Ardan menatap ke arah pintu ruangannya, tampak Alicia menyembulkan kepalanya di balik pintu itu.

"Ngapain kamu?"

"Saya bosen, Pak." Alice melangkahkan kakinya santai mendekati Ardan. Kemudian memilih duduk di sofa empuk di ruangan itu.

"Kamu ga ada kerjaan?" tanya Ardan.

Alice menggelengkan kepalanya dengan wajah yang tertekuk masam.

"Sepi banget, ga ada yang bisa saya ajakin ngobrol," ucap Alice sendu.

"Saya suruh kamu kerja, bukan ngobrol."

"Udah beres semua tau, Pak."

"Baguslah, setidaknya ada yang bisa saya banggakan dari kamu," ujar Ardan masih sibuk dengan kegiatannya.

"Saya butuh manusia untuk diajak bicara," ucap Alice tampak frustrasi.

"Kamu pikir saya yang daritadi kamu ajak bicara bukan manusia?" 

Alice menggeleng, "Bapak kayak vampir."

"Enak aja!" ketus Ardan tak terima.

"Please, jangan nyolot. Ini kenyataan," ucap Alice lesu.

"Bapak kok betah sih lama-lama disini?" tanya Alice lagi sebelum Ardan sempat membuka suara.

"Mending kamu keluar deh, jangan bikin kacau kerjaan saya."

"Bapak lagi apa, sih?" tanya Alice bangkit dari duduknya.

"Stop! Jangan mendekat, kamu bakal ngancurin gambar saya!"

Alice sama sekali tak menghiraukan larangan Ardan.

"Bapak gambar apa?" tanya Alice penasaran.

"Monyet," jawab Ardan asal.

"Wow, ini teh spesies baru? Kok bentuknya mirip bangunan," ucap gadis itu polos.

"Alice please! Polos sama bodoh ga beda jauh," sahut Ardan dengan frustasi.

"Yeee santuy, brother! Bapak kali yang bodoh, bangunan di bilang monyet!"

"Jangan ngegas." ucap Ardan dingin.

"Bapak kurang piknik ya?"

"Piknik?" Ardan mengangkat satu alisnya.

"Hm, jangan bilang Bapak ga tau apa itu piknik. OMG! Bapak butuh piknik!" ucap Alice heboh.

"Kamu yang butuh piknik! Udah sana keluar!

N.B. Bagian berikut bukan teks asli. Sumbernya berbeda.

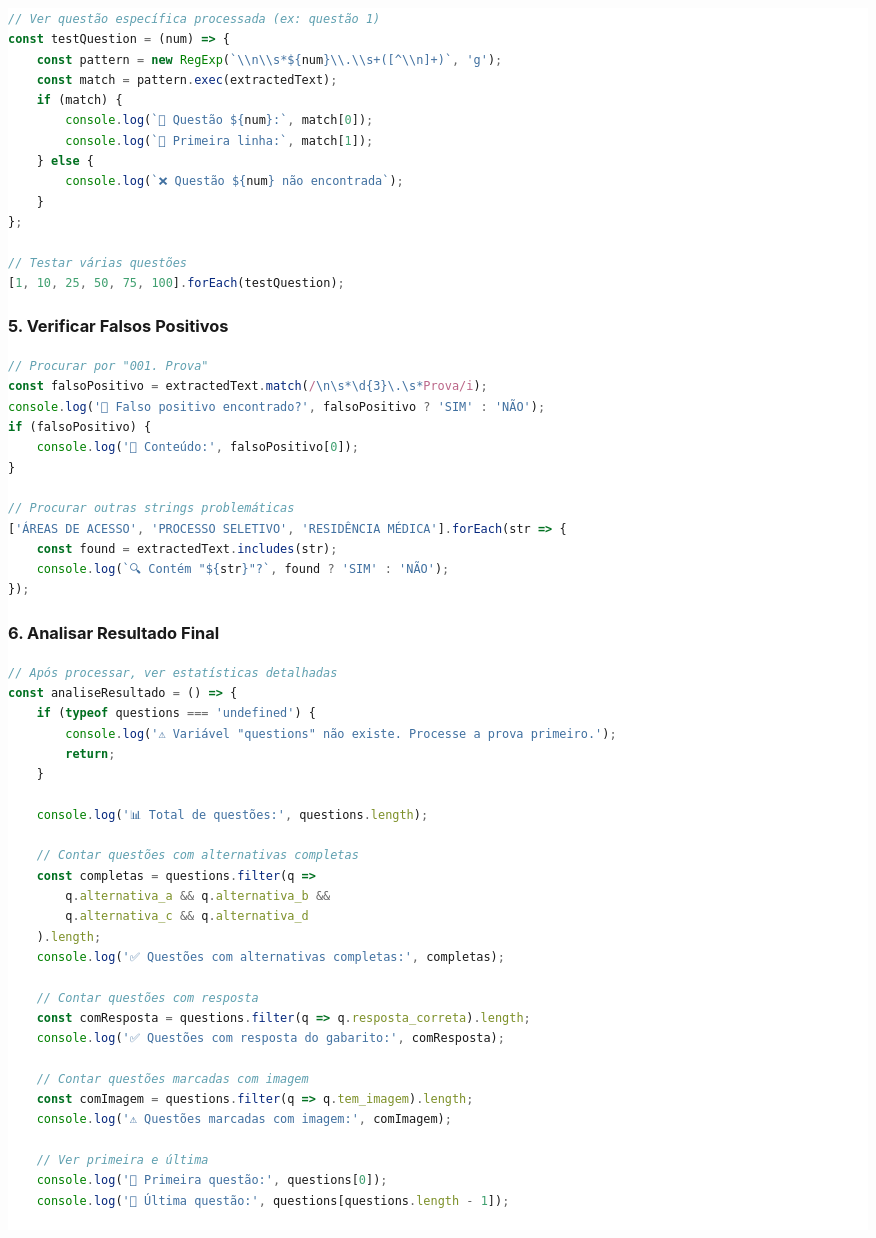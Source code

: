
 ```javascript
// Ver questão específica processada (ex: questão 1)
const testQuestion = (num) => {
    const pattern = new RegExp(`\\n\\s*${num}\\.\\s+([^\\n]+)`, 'g');
    const match = pattern.exec(extractedText);
    if (match) {
        console.log(`📝 Questão ${num}:`, match[0]);
        console.log(`📄 Primeira linha:`, match[1]);
    } else {
        console.log(`❌ Questão ${num} não encontrada`);
    }
};

// Testar várias questões
[1, 10, 25, 50, 75, 100].forEach(testQuestion);
```

### 5. Verificar Falsos Positivos

```javascript
// Procurar por "001. Prova"
const falsoPositivo = extractedText.match(/\n\s*\d{3}\.\s*Prova/i);
console.log('🚫 Falso positivo encontrado?', falsoPositivo ? 'SIM' : 'NÃO');
if (falsoPositivo) {
    console.log('📍 Conteúdo:', falsoPositivo[0]);
}

// Procurar outras strings problemáticas
['ÁREAS DE ACESSO', 'PROCESSO SELETIVO', 'RESIDÊNCIA MÉDICA'].forEach(str => {
    const found = extractedText.includes(str);
    console.log(`🔍 Contém "${str}"?`, found ? 'SIM' : 'NÃO');
});
```

### 6. Analisar Resultado Final

```javascript
// Após processar, ver estatísticas detalhadas
const analiseResultado = () => {
    if (typeof questions === 'undefined') {
        console.log('⚠️ Variável "questions" não existe. Processe a prova primeiro.');
        return;
    }
    
    console.log('📊 Total de questões:', questions.length);
    
    // Contar questões com alternativas completas
    const completas = questions.filter(q => 
        q.alternativa_a && q.alternativa_b && 
        q.alternativa_c && q.alternativa_d
    ).length;
    console.log('✅ Questões com alternativas completas:', completas);
    
    // Contar questões com resposta
    const comResposta = questions.filter(q => q.resposta_correta).length;
    console.log('✅ Questões com resposta do gabarito:', comResposta);
    
    // Contar questões marcadas com imagem
    const comImagem = questions.filter(q => q.tem_imagem).length;
    console.log('⚠️ Questões marcadas com imagem:', comImagem);
    
    // Ver primeira e última
    console.log('📝 Primeira questão:', questions[0]);
    console.log('📝 Última questão:', questions[questions.length - 1]);
    
```
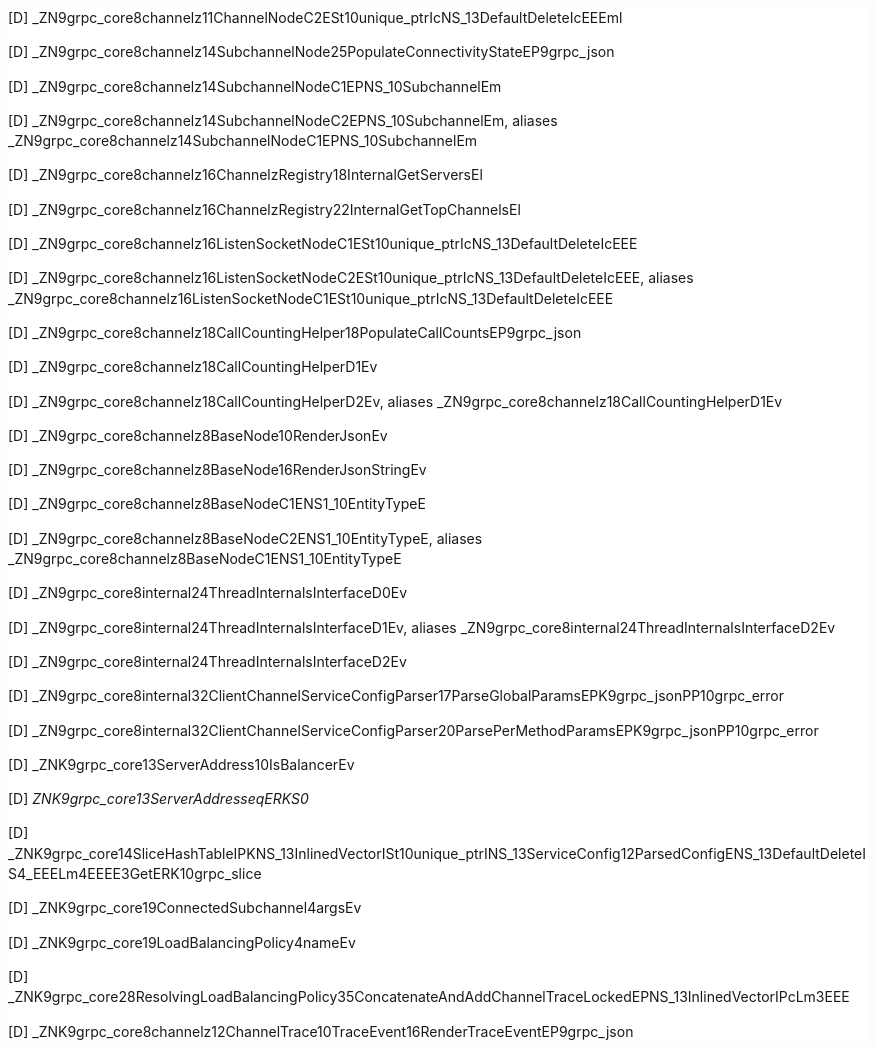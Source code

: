   [D] _ZN9grpc_core8channelz11ChannelNodeC2ESt10unique_ptrIcNS_13DefaultDeleteIcEEEml

  [D] _ZN9grpc_core8channelz14SubchannelNode25PopulateConnectivityStateEP9grpc_json

  [D] _ZN9grpc_core8channelz14SubchannelNodeC1EPNS_10SubchannelEm

  [D] _ZN9grpc_core8channelz14SubchannelNodeC2EPNS_10SubchannelEm, aliases _ZN9grpc_core8channelz14SubchannelNodeC1EPNS_10SubchannelEm

  [D] _ZN9grpc_core8channelz16ChannelzRegistry18InternalGetServersEl

  [D] _ZN9grpc_core8channelz16ChannelzRegistry22InternalGetTopChannelsEl

  [D] _ZN9grpc_core8channelz16ListenSocketNodeC1ESt10unique_ptrIcNS_13DefaultDeleteIcEEE

  [D] _ZN9grpc_core8channelz16ListenSocketNodeC2ESt10unique_ptrIcNS_13DefaultDeleteIcEEE, aliases _ZN9grpc_core8channelz16ListenSocketNodeC1ESt10unique_ptrIcNS_13DefaultDeleteIcEEE

  [D] _ZN9grpc_core8channelz18CallCountingHelper18PopulateCallCountsEP9grpc_json

  [D] _ZN9grpc_core8channelz18CallCountingHelperD1Ev

  [D] _ZN9grpc_core8channelz18CallCountingHelperD2Ev, aliases _ZN9grpc_core8channelz18CallCountingHelperD1Ev

  [D] _ZN9grpc_core8channelz8BaseNode10RenderJsonEv

  [D] _ZN9grpc_core8channelz8BaseNode16RenderJsonStringEv

  [D] _ZN9grpc_core8channelz8BaseNodeC1ENS1_10EntityTypeE

  [D] _ZN9grpc_core8channelz8BaseNodeC2ENS1_10EntityTypeE, aliases _ZN9grpc_core8channelz8BaseNodeC1ENS1_10EntityTypeE

  [D] _ZN9grpc_core8internal24ThreadInternalsInterfaceD0Ev

  [D] _ZN9grpc_core8internal24ThreadInternalsInterfaceD1Ev, aliases _ZN9grpc_core8internal24ThreadInternalsInterfaceD2Ev

  [D] _ZN9grpc_core8internal24ThreadInternalsInterfaceD2Ev

  [D] _ZN9grpc_core8internal32ClientChannelServiceConfigParser17ParseGlobalParamsEPK9grpc_jsonPP10grpc_error

  [D] _ZN9grpc_core8internal32ClientChannelServiceConfigParser20ParsePerMethodParamsEPK9grpc_jsonPP10grpc_error

  [D] _ZNK9grpc_core13ServerAddress10IsBalancerEv

  [D] _ZNK9grpc_core13ServerAddresseqERKS0_

  [D] _ZNK9grpc_core14SliceHashTableIPKNS_13InlinedVectorISt10unique_ptrINS_13ServiceConfig12ParsedConfigENS_13DefaultDeleteIS4_EEELm4EEEE3GetERK10grpc_slice

  [D] _ZNK9grpc_core19ConnectedSubchannel4argsEv

  [D] _ZNK9grpc_core19LoadBalancingPolicy4nameEv

  [D] _ZNK9grpc_core28ResolvingLoadBalancingPolicy35ConcatenateAndAddChannelTraceLockedEPNS_13InlinedVectorIPcLm3EEE

  [D] _ZNK9grpc_core8channelz12ChannelTrace10TraceEvent16RenderTraceEventEP9grpc_json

Bikin pusing aja."

"Ga mau, saya mau disini! Lagian AC di ruangan ini lebih adem," sahut Alice.

"Ya udah, daripada kamu ga guna mending bikinin saya kopi," tutur Ardan.

"Enak aja ga guna! Saya ini aset negara loh, Pak!" ucap Alice tak terima dengan ucapan Ardan.

"Ya terserah-terserah," sahut Ardan malas.

"Mendingan saya keluar aja." 

Alice baru saja hendak melangkahkan kakinya menjauh sebelum Ardan menarik tangannya.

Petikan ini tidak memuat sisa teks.